Praying for Forgiveness – II

April 16, 2014
Psalm 51:1, 2

(All scripture is from the New King James Version unless otherwise indicated.)

Our introduction in the last blog described King David’s sin of adultery with Bathsheba and the murder of her husband Uriah to cover up the affair.  David spent a spiritually dry year because of his unconfessed sin, until Nathan – the king’s trusted prophet and advisor – confronted him with the whole nasty business.  Although David’s response seemed an inadequate confession –  “I have sinned against the LORD.” (II Samuel 12:13) – Nathan still pronounced, “The LORD also has put away your sin; you shall not die.”  But behind that ‘inadequate confession’ lies Psalm 51 – one of the greatest expressions of sincere confession ever recorded!  Here is the psalmist’s introductory heading and the first two verses – Psalm 51:1 and 2:

    To the chief Musician, A Psalm of David when Nathan the prophet went to
    him, after he had gone into Bathsheba.  Have mercy upon me, O God, ac-
    cording to Your lovingkindness; according to the multitude of Your tender
    mercies, blot out my transgressions.  Wash me thoroughly from my iniquity,
    and cleanse me from my sin.

We will get back to the introductory heading in a few moments.  Let’s concentrate on verses 1 and 2.  David pleaded with the Lord, “Have mercy upon me, O God…blot out my transgressions.  Wash me thoroughly from my iniquity, and cleanse me from my sin.”  But on what basis was his plea made?

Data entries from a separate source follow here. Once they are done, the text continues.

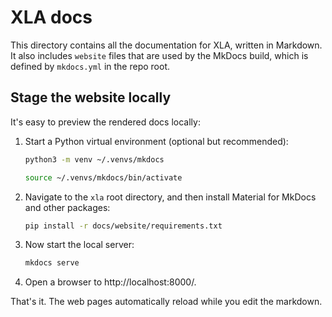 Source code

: # XLA docs

This directory contains all the documentation for XLA, written in
Markdown. It also includes `website` files that are used by the MkDocs build,
which is defined by `mkdocs.yml` in the repo root.

## Stage the website locally

It's easy to preview the rendered docs locally:

1. Start a Python virtual environment (optional but recommended):

    ```bash
    python3 -m venv ~/.venvs/mkdocs

    source ~/.venvs/mkdocs/bin/activate
    ```

2. Navigate to the `xla` root directory, and then
   install Material for MkDocs and other packages:

    ```bash
    pip install -r docs/website/requirements.txt
    ```

3. Now start the local server:

    ```bash
    mkdocs serve
    ```

4. Open a browser to http://localhost:8000/.

That's it. The web pages automatically reload while you edit the markdown.
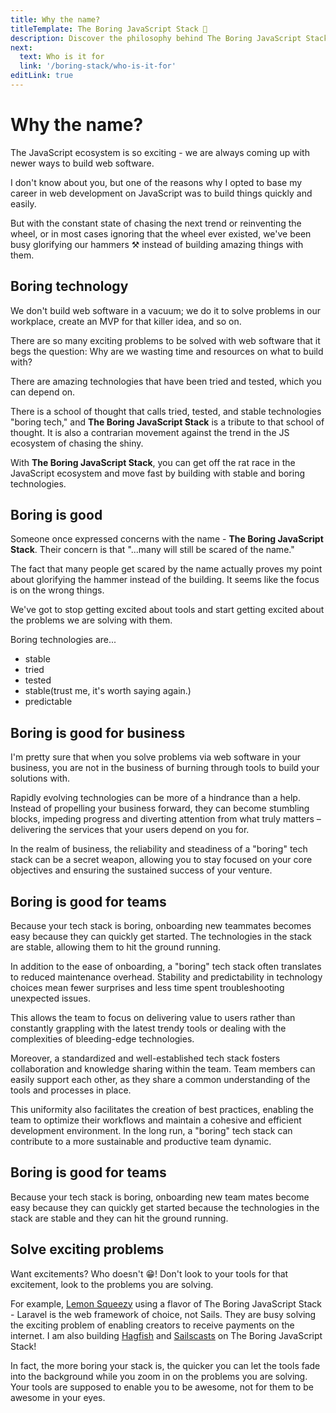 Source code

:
 ```yaml
---
title: Why the name?
titleTemplate: The Boring JavaScript Stack 🥱
description: Discover the philosophy behind The Boring JavaScript Stack. It's a nod to stability, a rebellion against chasing trends. Embrace reliability for efficient web development without constant distractions.
next:
  text: Who is it for
  link: '/boring-stack/who-is-it-for'
editLink: true
---
```


# Why the name?

The JavaScript ecosystem is so exciting - we are always coming up with newer ways to build web software.

I don't know about you, but one of the reasons why I opted to base my career in web development on JavaScript was to build things quickly and easily.

But with the constant state of chasing the next trend or reinventing the wheel, or in most cases ignoring that the wheel ever existed, we've been busy glorifying our hammers ⚒️ instead of building amazing things with them.

## Boring technology

We don't build web software in a vacuum; we do it to solve problems in our workplace, create an MVP for that killer idea, and so on.

There are so many exciting problems to be solved with web software that it begs the question: Why are we wasting time and resources on what to build with?

There are amazing technologies that have been tried and tested, which you can depend on.

There is a school of thought that calls tried, tested, and stable technologies "boring tech," and **The Boring JavaScript Stack** is a tribute to that school of thought. It is also a contrarian movement against the trend in the JS ecosystem of chasing the shiny.

With **The Boring JavaScript Stack**, you can get off the rat race in the JavaScript ecosystem and move fast by building with stable and boring technologies.

## Boring is good

Someone once expressed concerns with the name - **The Boring JavaScript Stack**. Their concern is that "...many will still be scared of the name."

The fact that many people get scared by the name actually proves my point about glorifying the hammer instead of the building. It seems like the focus is on the wrong things.

We've got to stop getting excited about tools and start getting excited about the problems we are solving with them.

Boring technologies are...

- stable
- tried
- tested
- stable(trust me, it's worth saying again.)
- predictable

## Boring is good for business

I'm pretty sure that when you solve problems via web software in your business, you are not in the business of burning through tools to build your solutions with.

Rapidly evolving technologies can be more of a hindrance than a help. Instead of propelling your business forward, they can become stumbling blocks, impeding progress and diverting attention from what truly matters – delivering the services that your users depend on you for.

In the realm of business, the reliability and steadiness of a "boring" tech stack can be a secret weapon, allowing you to stay focused on your core objectives and ensuring the sustained success of your venture.

## Boring is good for teams

Because your tech stack is boring, onboarding new teammates becomes easy because they can quickly get started. The technologies in the stack are stable, allowing them to hit the ground running.

In addition to the ease of onboarding, a "boring" tech stack often translates to reduced maintenance overhead. Stability and predictability in technology choices mean fewer surprises and less time spent troubleshooting unexpected issues.

This allows the team to focus on delivering value to users rather than constantly grappling with the latest trendy tools or dealing with the complexities of bleeding-edge technologies.

Moreover, a standardized and well-established tech stack fosters collaboration and knowledge sharing within the team. Team members can easily support each other, as they share a common understanding of the tools and processes in place.

This uniformity also facilitates the creation of best practices, enabling the team to optimize their workflows and maintain a cohesive and efficient development environment. In the long run, a "boring" tech stack can contribute to a more sustainable and productive team dynamic.

## Boring is good for teams

Because your tech stack is boring, onboarding new team mates become easy because they can quickly get started because the technologies in the stack are stable and they can hit the ground running.

## Solve exciting problems

Want excitements? Who doesn't 😁! Don't look to your tools for that excitement, look to the problems you are solving.

For example, [Lemon Squeezy](https://lemonsqueezy.com/) using a flavor of The Boring JavaScript Stack - Laravel is the web framework of choice, not Sails. They are busy solving the exciting problem of enabling creators to receive payments on the internet. I am also building [Hagfish](https://hagfish.io/) and [Sailscasts](https://sailscasts.com/) on The Boring JavaScript Stack!

In fact, the more boring your stack is, the quicker you can let the tools fade into the background while you zoom in on the problems you are solving. Your tools are supposed to enable you to be awesome, not for them to be awesome in your eyes.
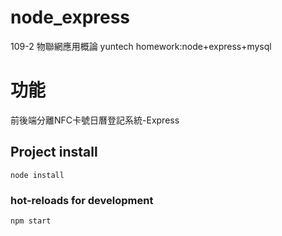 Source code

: # node_express
 109-2 物聯網應用概論
 yuntech homework:node+express+mysql

# 功能
前後端分離NFC卡號日曆登記系統-Express

## Project install
```
node install
```

### hot-reloads for development
```
npm start
```
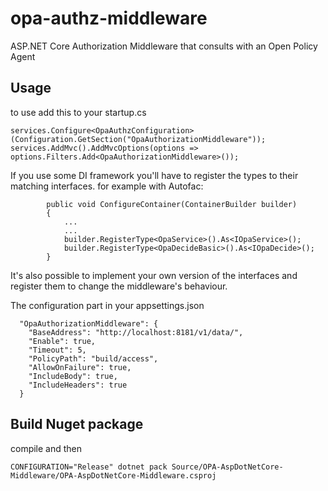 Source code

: # opa-authz-middleware
ASP.NET Core Authorization Middleware that consults with an Open Policy Agent

## Usage

to use add this to your startup.cs
```
services.Configure<OpaAuthzConfiguration>(Configuration.GetSection("OpaAuthorizationMiddleware"));
services.AddMvc().AddMvcOptions(options => options.Filters.Add<OpaAuthorizationMiddleware>());
```

If you use some DI framework you'll have to register the types to their matching interfaces.
for example with Autofac:
```
        public void ConfigureContainer(ContainerBuilder builder)
        {
            ...
            ...
            builder.RegisterType<OpaService>().As<IOpaService>();
            builder.RegisterType<OpaDecideBasic>().As<IOpaDecide>();
        }
```
It's also possible to implement your own version of the interfaces and register them to change the middleware's behaviour.

The configuration part in your appsettings.json
```
  "OpaAuthorizationMiddleware": {
    "BaseAddress": "http://localhost:8181/v1/data/",
    "Enable": true,
    "Timeout": 5,
    "PolicyPath": "build/access",
    "AllowOnFailure": true,
    "IncludeBody": true,
    "IncludeHeaders": true
  }
```

## Build Nuget package
compile and then
```
CONFIGURATION="Release" dotnet pack Source/OPA-AspDotNetCore-Middleware/OPA-AspDotNetCore-Middleware.csproj
```
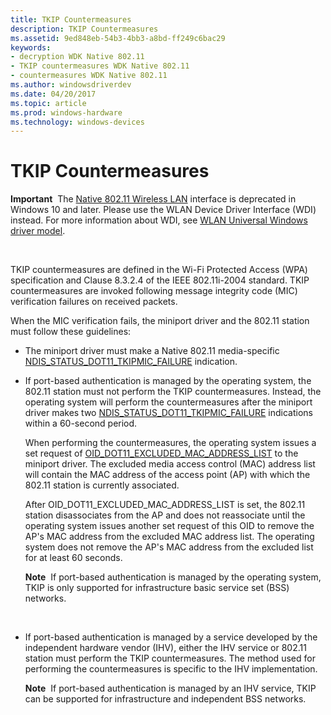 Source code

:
 ```yaml
---
title: TKIP Countermeasures
description: TKIP Countermeasures
ms.assetid: 9ed848eb-54b3-4bb3-a8bd-ff249c6bac29
keywords:
- decryption WDK Native 802.11
- TKIP countermeasures WDK Native 802.11
- countermeasures WDK Native 802.11
ms.author: windowsdriverdev
ms.date: 04/20/2017
ms.topic: article
ms.prod: windows-hardware
ms.technology: windows-devices
---
```


# TKIP Countermeasures


**Important**  The [Native 802.11 Wireless LAN](native-802-11-wireless-lan4.md) interface is deprecated in Windows 10 and later. Please use the WLAN Device Driver Interface (WDI) instead. For more information about WDI, see [WLAN Universal Windows driver model](wifi-universal-driver-model.md).

 

TKIP countermeasures are defined in the Wi-Fi Protected Access (WPA) specification and Clause 8.3.2.4 of the IEEE 802.11i-2004 standard. TKIP countermeasures are invoked following message integrity code (MIC) verification failures on received packets.

When the MIC verification fails, the miniport driver and the 802.11 station must follow these guidelines:

-   The miniport driver must make a Native 802.11 media-specific [NDIS\_STATUS\_DOT11\_TKIPMIC\_FAILURE](https://msdn.microsoft.com/library/windows/hardware/ff567368) indication.

-   If port-based authentication is managed by the operating system, the 802.11 station must not perform the TKIP countermeasures. Instead, the operating system will perform the countermeasures after the miniport driver makes two [NDIS\_STATUS\_DOT11\_TKIPMIC\_FAILURE](https://msdn.microsoft.com/library/windows/hardware/ff567368) indications within a 60-second period.

    When performing the countermeasures, the operating system issues a set request of [OID\_DOT11\_EXCLUDED\_MAC\_ADDRESS\_LIST](https://msdn.microsoft.com/library/windows/hardware/ff569364) to the miniport driver. The excluded media access control (MAC) address list will contain the MAC address of the access point (AP) with which the 802.11 station is currently associated.

    After OID\_DOT11\_EXCLUDED\_MAC\_ADDRESS\_LIST is set, the 802.11 station disassociates from the AP and does not reassociate until the operating system issues another set request of this OID to remove the AP's MAC address from the excluded MAC address list. The operating system does not remove the AP's MAC address from the excluded list for at least 60 seconds.

    **Note**  If port-based authentication is managed by the operating system, TKIP is only supported for infrastructure basic service set (BSS) networks.

     

-   If port-based authentication is managed by a service developed by the independent hardware vendor (IHV), either the IHV service or 802.11 station must perform the TKIP countermeasures. The method used for performing the countermeasures is specific to the IHV implementation.

    **Note**  If port-based authentication is managed by an IHV service, TKIP can be supported for infrastructure and independent BSS networks.

     

 

 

Too many people are depending – or should I say, hoping – that their sins will be either outweighed or forgiven on the basis of their good works!  In Meteora, Greece, I visited the Varlaam Monastery, built on a sandstone rock pillar rising 1224 feet from the ground level!  Centuries ago there were 24 monasteries atop the many sandstone monoliths of Meteora.  Now there are six remaining.  One fresco in the Varlaam Monastery depicts the last great judgment.  With angels on one side of a heavenly scale and demons on the other, souls being judged await the outcome of their good works weighed against their evil deeds.

That’s not how it works!  Paul plainly wrote in Titus 3:5:  “Not by works of righteousness which we have done, but according to His mercy He saved us, through the washing of regeneration and renewing of the Holy Spirit….”  And there are more scriptures that say much the same thing! (see Romans 4:5; Ephesians 2:8 and 9; II Timothy 1:9).  As a matter of fact, Isaiah 64:6 directly points up the problem:  “But we are all like an unclean thing, and all our righteousnesses are like filthy rags….”  We are shot through with sin – even our so-called good deeds!  Before God, if our righteousnesses – the very best we can do – are like filthy rags, what do our sins look like to Him!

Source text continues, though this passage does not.